ASSIGNMENT
Only a number is expected in reply: the number of lines below that include the word "testing".

EXTRACTED INFORMATION
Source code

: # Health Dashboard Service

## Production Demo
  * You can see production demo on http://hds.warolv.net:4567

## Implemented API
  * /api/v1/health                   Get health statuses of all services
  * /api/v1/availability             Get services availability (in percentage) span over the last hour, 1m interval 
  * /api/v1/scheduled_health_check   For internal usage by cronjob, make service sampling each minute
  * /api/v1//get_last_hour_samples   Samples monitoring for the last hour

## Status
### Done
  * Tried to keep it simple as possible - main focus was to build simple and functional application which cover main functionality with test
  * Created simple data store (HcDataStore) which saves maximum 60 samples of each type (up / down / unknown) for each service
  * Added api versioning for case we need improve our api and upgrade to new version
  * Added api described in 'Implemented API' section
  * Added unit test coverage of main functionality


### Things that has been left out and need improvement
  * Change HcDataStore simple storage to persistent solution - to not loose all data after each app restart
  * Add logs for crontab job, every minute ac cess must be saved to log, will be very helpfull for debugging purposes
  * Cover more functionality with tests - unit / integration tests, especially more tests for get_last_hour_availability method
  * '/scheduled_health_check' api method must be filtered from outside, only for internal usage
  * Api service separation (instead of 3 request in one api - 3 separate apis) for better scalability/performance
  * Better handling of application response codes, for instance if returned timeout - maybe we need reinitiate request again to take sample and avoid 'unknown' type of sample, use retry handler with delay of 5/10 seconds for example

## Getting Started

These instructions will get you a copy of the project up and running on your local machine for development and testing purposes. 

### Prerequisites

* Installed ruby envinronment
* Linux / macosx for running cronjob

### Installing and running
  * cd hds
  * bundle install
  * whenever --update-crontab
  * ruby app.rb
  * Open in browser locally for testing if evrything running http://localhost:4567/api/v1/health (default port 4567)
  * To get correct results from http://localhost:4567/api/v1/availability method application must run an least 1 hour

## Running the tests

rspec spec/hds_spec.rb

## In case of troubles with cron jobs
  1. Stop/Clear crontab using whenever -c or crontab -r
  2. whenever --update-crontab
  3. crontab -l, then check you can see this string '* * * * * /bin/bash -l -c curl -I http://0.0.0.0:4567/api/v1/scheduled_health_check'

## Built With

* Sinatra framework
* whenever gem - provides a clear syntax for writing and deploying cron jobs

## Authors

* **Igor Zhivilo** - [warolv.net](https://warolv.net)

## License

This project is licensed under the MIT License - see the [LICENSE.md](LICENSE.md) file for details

RESPONSE AREA
2